What Are the Symptoms of Chronic Salpingo-Oophoritis?
Chronic salpingo-oophoritis is a relatively common gynecological condition characterized by concurrent inflammation of the fallopian tubes and ovaries. This disease adversely affects many women, underscoring the importance of early detection—thus, awareness of its associated symptoms is essential. Typically, patients with chronic salpingo-oophoritis experience lower abdominal pain, increased menstrual flow, and may even develop infertility; therefore, it warrants serious attention. So, what are the symptoms of chronic salpingo-oophoritis?

Symptoms of Chronic Salpingo-Oophoritis
1. Abdominal Pain
Patients typically experience lower abdominal pain; however, the severity varies depending on disease progression. Most commonly, patients report vague discomfort, accompanied by dull aching in the lumbar and dorsal regions.
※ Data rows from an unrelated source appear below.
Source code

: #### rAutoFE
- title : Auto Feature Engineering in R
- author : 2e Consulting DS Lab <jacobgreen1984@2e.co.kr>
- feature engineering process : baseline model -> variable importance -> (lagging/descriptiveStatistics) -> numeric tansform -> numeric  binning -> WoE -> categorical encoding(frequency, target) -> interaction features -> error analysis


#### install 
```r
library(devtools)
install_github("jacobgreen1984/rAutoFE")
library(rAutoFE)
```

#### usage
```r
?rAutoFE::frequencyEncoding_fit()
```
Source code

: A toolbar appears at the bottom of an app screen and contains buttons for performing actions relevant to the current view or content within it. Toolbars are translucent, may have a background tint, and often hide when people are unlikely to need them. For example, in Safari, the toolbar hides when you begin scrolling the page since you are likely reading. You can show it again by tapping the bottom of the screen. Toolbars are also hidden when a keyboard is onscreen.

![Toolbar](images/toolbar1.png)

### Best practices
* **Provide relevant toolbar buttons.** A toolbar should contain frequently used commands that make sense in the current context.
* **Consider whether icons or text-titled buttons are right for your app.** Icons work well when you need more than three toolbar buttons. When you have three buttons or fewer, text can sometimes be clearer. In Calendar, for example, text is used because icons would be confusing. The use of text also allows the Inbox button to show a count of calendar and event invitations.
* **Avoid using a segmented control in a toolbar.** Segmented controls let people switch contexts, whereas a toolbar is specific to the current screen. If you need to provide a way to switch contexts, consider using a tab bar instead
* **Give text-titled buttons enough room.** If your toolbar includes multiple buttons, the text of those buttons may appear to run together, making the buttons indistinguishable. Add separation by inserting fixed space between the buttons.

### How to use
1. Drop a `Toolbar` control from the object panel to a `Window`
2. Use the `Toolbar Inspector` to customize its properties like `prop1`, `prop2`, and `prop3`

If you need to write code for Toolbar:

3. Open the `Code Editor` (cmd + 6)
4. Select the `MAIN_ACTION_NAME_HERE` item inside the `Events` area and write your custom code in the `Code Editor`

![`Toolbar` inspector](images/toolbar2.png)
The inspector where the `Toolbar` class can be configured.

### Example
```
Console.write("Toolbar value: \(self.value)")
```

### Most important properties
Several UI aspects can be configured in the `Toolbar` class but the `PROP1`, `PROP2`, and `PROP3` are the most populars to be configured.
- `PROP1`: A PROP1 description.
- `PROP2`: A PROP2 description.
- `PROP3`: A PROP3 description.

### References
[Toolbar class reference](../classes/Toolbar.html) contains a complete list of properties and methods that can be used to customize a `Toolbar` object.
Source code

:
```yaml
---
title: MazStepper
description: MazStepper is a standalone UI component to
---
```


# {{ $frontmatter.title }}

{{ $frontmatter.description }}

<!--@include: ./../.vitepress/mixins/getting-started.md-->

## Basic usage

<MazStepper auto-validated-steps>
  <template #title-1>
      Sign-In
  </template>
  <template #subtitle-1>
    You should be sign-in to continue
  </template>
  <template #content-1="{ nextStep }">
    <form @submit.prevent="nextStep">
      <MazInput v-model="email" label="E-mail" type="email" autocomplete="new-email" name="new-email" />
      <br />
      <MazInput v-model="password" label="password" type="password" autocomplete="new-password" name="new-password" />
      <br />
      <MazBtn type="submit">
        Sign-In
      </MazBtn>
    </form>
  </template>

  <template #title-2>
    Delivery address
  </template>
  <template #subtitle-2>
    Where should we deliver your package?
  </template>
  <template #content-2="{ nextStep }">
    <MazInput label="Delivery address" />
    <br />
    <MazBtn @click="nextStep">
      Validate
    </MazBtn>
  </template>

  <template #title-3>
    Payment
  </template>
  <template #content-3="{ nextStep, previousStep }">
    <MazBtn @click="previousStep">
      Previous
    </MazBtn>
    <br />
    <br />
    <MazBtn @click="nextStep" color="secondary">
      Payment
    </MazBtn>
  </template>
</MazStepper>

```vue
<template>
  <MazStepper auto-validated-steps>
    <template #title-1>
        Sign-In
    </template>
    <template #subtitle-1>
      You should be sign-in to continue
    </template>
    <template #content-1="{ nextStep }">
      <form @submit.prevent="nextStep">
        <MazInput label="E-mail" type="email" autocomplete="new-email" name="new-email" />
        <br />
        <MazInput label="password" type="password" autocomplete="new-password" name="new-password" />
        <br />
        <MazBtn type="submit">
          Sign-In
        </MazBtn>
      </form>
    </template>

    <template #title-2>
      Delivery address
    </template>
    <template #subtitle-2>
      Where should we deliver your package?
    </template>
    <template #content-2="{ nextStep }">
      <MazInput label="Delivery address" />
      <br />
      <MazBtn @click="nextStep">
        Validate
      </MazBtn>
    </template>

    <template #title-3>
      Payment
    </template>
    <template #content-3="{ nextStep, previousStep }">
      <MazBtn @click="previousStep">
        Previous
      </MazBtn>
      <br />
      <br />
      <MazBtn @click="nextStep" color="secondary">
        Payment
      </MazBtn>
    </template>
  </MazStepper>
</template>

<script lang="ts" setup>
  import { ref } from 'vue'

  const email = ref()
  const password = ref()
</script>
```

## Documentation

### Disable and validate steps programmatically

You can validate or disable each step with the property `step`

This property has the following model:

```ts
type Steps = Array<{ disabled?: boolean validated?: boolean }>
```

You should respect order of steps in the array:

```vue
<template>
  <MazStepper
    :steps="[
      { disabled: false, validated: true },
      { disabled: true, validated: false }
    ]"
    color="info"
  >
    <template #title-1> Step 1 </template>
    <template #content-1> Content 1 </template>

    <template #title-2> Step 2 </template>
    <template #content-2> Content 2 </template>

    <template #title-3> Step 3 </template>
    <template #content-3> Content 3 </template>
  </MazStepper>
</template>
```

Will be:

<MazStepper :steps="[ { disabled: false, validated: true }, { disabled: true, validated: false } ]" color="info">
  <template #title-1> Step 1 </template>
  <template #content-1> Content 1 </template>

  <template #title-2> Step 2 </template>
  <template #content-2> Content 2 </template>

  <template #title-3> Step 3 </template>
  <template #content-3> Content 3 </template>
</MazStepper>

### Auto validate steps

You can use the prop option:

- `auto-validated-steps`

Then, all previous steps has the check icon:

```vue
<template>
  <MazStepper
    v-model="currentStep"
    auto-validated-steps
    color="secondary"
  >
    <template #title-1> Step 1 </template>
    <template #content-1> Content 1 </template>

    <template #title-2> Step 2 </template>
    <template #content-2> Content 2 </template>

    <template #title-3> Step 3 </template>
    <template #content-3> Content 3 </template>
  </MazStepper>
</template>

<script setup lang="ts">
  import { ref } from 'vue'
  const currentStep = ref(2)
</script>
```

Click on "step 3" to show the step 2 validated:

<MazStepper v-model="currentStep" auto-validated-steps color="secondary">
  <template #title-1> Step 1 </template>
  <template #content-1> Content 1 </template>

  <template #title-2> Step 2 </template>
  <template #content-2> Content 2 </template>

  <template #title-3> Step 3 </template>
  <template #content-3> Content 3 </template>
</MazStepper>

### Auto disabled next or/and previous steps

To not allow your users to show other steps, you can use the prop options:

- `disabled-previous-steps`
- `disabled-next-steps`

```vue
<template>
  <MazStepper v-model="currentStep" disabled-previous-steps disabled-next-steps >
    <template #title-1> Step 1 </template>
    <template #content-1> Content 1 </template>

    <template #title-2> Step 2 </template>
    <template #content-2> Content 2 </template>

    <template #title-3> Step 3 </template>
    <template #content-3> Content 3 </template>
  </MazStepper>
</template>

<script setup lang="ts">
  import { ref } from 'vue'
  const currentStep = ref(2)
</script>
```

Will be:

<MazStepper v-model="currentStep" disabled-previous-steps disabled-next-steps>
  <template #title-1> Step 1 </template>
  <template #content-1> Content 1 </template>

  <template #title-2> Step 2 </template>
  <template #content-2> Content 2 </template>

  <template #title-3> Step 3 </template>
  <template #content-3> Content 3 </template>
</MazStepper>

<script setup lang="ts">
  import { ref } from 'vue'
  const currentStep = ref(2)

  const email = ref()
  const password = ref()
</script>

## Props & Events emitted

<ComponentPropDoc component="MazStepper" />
Occasionally, they may feel pelvic fullness or a sensation of heaviness or dragging, which tends to worsen significantly with fatigue.
2. Menstrual Irregularities
The most frequent manifestation is menorrhagia (excessively heavy or prolonged menstrual bleeding). This symptom may result from pelvic congestion. Chronic inflammation can induce uterine fibrosis and abnormal uterine positioning, thereby contributing to excessive menstrual flow. Symptoms often become more pronounced following sexual intercourse.
3. Infertility
Tubal damage may lead to obstruction, resulting in infertility—most commonly secondary infertility.

Additional manifestations of chronic salpingo-oophoritis include increased vaginal discharge, dyspareunia (pain during intercourse), gastrointestinal disturbances, and generalized fatigue. When such symptoms emerge following acute pelvic or genital organ inflammation, chronic adnexitis should be strongly suspected. On physical examination, the parametrial tissues may appear slightly thickened. If no palpable mass is detected, tubal patency testing (e.g., hysterosalpingography or saline infusion sonohysterography) should be performed. Tubal occlusion confirmed via such testing essentially establishes the diagnosis of chronic salpingitis.